**Data to examine**:
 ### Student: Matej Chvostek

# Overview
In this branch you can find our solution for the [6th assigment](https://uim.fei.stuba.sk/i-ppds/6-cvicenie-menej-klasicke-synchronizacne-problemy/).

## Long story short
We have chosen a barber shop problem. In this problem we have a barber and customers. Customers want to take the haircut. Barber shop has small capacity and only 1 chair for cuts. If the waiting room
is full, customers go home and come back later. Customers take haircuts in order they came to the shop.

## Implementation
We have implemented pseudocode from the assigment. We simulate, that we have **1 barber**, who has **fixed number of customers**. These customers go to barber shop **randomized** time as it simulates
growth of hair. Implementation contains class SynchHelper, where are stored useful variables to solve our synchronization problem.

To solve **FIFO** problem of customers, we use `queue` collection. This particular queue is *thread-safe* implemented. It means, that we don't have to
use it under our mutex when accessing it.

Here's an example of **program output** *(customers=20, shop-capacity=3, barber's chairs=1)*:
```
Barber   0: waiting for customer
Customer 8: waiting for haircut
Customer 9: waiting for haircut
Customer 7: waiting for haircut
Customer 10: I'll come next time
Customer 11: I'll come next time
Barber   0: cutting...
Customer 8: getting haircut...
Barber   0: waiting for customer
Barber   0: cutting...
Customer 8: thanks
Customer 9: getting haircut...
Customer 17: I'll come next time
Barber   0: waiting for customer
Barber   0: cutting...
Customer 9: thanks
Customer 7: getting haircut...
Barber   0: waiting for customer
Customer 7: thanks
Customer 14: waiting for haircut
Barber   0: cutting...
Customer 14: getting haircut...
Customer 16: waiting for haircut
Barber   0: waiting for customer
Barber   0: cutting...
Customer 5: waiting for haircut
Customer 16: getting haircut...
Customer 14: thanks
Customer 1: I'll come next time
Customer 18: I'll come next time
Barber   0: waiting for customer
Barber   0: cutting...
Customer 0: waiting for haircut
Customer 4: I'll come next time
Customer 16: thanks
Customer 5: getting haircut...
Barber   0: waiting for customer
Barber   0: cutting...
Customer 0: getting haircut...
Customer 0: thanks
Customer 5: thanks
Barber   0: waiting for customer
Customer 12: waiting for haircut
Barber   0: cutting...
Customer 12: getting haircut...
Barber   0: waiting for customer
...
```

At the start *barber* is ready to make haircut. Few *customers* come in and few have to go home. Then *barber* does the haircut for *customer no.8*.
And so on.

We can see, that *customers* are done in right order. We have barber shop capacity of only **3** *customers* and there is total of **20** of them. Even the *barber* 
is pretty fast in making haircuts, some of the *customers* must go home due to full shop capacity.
==
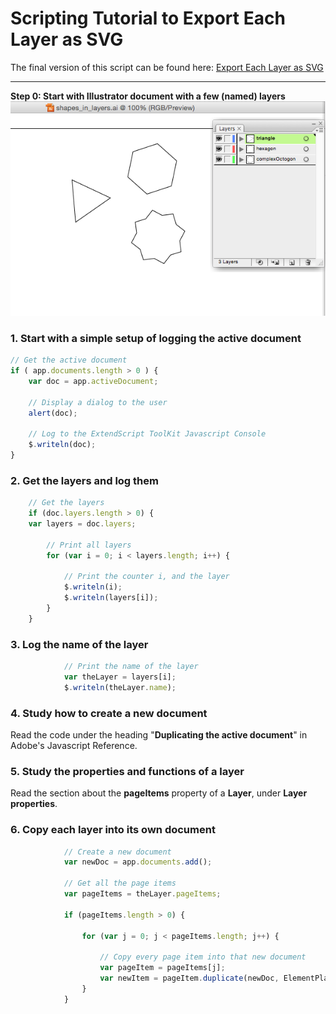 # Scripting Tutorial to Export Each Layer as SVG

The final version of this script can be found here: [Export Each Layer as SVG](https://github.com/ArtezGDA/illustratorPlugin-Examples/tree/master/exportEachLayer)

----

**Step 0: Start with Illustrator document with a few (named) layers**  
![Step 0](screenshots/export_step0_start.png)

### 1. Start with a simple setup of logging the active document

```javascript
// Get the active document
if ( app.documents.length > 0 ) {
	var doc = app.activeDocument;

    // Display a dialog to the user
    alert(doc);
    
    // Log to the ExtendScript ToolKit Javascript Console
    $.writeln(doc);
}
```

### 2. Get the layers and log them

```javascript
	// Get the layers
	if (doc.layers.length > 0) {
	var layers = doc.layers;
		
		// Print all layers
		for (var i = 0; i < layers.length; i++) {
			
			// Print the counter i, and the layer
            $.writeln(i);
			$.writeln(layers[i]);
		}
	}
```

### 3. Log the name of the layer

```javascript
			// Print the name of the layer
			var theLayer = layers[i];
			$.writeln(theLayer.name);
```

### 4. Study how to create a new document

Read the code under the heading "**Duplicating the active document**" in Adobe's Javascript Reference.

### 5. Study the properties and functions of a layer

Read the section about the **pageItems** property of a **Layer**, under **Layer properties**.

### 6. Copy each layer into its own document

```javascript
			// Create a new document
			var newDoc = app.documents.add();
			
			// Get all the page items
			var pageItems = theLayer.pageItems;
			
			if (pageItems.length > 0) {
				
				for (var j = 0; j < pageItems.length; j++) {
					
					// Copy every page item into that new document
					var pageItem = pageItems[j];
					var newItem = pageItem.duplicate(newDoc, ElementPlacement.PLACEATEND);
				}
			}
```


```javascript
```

**To do**: In the entries above, identify every line with the word "have". Copy those lines.

**Result of this exercise**:
We have chosen a barber shop problem. In this problem we have a barber and customers. Customers want to take the haircut. Barber shop has small capacity and only 1 chair for cuts. If the waiting room
We have implemented pseudocode from the assigment. We simulate, that we have **1 barber**, who has **fixed number of customers**. These customers go to barber shop **randomized** time as it simulates
To solve **FIFO** problem of customers, we use `queue` collection. This particular queue is *thread-safe* implemented. It means, that we don't have to
At the start *barber* is ready to make haircut. Few *customers* come in and few have to go home. Then *barber* does the haircut for *customer no.8*.
We can see, that *customers* are done in right order. We have barber shop capacity of only **3** *customers* and there is total of **20** of them. Even the *barber* 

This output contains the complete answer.